Functional Operating Modes#

Mode

Default

When an Add Event occurs, a pod address with its capacity is identified and a routing table is created. All subsequent HTTP, GRPC, and WEBSOCKET requests are directed to this pod for the specified stream ID via Envoy. Upon a Delete Event, the deprovision endpoint is called, and the routing table is cleared.

REGEX-Rule-engine

The default behavior is followed unless WDM_ENABLE_REGEX_MAPPING is set to “true”. In this case, it will process the add event message after finding a pod that matches the regular expression in one of the event message fields.

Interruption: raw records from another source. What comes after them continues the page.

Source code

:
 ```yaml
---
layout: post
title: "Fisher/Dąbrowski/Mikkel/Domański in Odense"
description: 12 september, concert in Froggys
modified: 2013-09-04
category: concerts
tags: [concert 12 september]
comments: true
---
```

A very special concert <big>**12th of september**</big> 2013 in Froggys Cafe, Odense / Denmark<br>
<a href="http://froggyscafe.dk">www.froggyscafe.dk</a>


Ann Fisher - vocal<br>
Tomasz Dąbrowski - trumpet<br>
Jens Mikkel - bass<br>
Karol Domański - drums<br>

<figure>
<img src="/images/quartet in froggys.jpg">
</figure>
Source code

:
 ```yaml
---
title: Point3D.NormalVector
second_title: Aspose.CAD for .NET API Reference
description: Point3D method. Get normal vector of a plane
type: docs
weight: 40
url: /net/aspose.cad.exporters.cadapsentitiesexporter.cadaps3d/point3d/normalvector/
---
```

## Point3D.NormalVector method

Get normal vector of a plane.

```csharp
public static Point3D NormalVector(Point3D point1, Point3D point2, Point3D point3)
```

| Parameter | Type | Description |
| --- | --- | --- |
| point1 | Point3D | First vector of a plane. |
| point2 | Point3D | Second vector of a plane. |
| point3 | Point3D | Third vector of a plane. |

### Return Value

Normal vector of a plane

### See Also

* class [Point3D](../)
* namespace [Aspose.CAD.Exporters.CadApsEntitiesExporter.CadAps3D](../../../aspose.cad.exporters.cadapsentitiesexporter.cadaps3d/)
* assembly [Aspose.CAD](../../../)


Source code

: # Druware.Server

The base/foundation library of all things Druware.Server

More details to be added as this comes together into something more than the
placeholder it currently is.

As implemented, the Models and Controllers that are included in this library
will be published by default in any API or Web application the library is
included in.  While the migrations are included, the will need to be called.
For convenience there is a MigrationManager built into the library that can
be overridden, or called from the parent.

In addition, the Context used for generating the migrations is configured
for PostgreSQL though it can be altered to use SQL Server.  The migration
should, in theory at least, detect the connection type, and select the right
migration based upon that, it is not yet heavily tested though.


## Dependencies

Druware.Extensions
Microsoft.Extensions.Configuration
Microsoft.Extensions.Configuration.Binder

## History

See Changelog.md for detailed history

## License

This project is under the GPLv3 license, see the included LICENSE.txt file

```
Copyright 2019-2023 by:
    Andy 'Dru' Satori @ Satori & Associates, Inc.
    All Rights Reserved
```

Configurable Parameters (Environment Variables)#

Parameter

Default Value

Description

WDM_MSG_BUS

kafka

message bus type.

WDM_MSG_KEY

sensor

message key for the streaming data.

WDM_MSG_TOPIC

notification

message topic for the streaming data.

WDM_CONSUMER_GRP_ID

consumer group id for redis.

WDM_KFK_ENABLE

True

enable kafka in wdm to receive events. This does not disable redis events

WDM_KFK_BOOTSTRAP_URL

“localhost:9092”

bootstrap url for kafka.

WDM_KFK_SESSION_TIME_OUT

30000

Kafka session timeout in milliseconds.

WDM_MAX_PER_POD

0

Maximum number of streams/items allocated per pod.

WDM_WL_OBJECT_NAME

“python-testapp-testapp”

Workload object name (e.g., StatefulSet name).

WDM_WL_ID_FIELD

“camera_id”

Event field used as workload/stream identifier.

WDM_EVENT_OBJECT_FIELD

“event”

Event payload field containing the object.

WDM_WL_NAME_IGNORE_REGEX

“”

Regex to ignore names when matching (optional).

WDM_WL_THRESHOLD

8

Threshold value used for workload logic.

WDM_CONFIG_URL

“/config”

Controller/agent configuration base URL path.

WDM_CONFIG_PORT

“9002”

Controller/agent configuration service port.

WDM_WL_ADD_URL

“/api/v1/stream/add”

Workload add/provision API endpoint path.

WDM_WL_HEALTH_CHECK_URL

“/api/v1/stream/add”

Workload health-check endpoint path.

WDM_WL_DELETE_URL

“/api/v1/stream/remove”

Workload remove/deprovision API endpoint path.

WDM_WL_CONFIG_PORT

“5000”

Default workload service port.

WDM_TARGET_PORT_MAPPING

“{"default": 5000, "grpc": 50052}”

Target port mapping per protocol (JSON).

WDM_WL_KIND

“StatefulSet”

Workload kind (e.g., StatefulSet).

WDM_TIMEOUT

300

Default operation timeout in seconds.

WDM_WL_PROXY_URL

“/hello”

Proxy URL prefix for routed requests.

WDM_WL_ROUTER

“nginx-dep”

Router deployment name.

WDM_WL_ROUTER_CONFIG_MAP

“nginx-cfgmap-def”

Router ConfigMap name.

WDM_MIN_PODS

0

Minimum number of pods to maintain.

WDM_WL_REDIS_SERVER

“localhost”

Redis server hostname.

WDM_WL_REDIS_PORT

6379

Redis server port.

WDM_WL_REDIS_MSG_FIELD

“sensor.id”

Event field used as Redis message key.

ENVOYROUTEHEADER

“id”

Header key used by Envoy for routing.

ENVOY_ROUTE_URL_PREFIX_REWRITE

“/hello”

Envoy route prefix rewrite.

ENVOY_ROUTE_URL_PREFIX

“/”

Envoy route URL prefix.

WDM_FORWARD_MSG_TYPE

“event_message”

Forwarded message type key.

WDM_MAX_REPLICAS

“4”

Maximum replicas allowed for the workload.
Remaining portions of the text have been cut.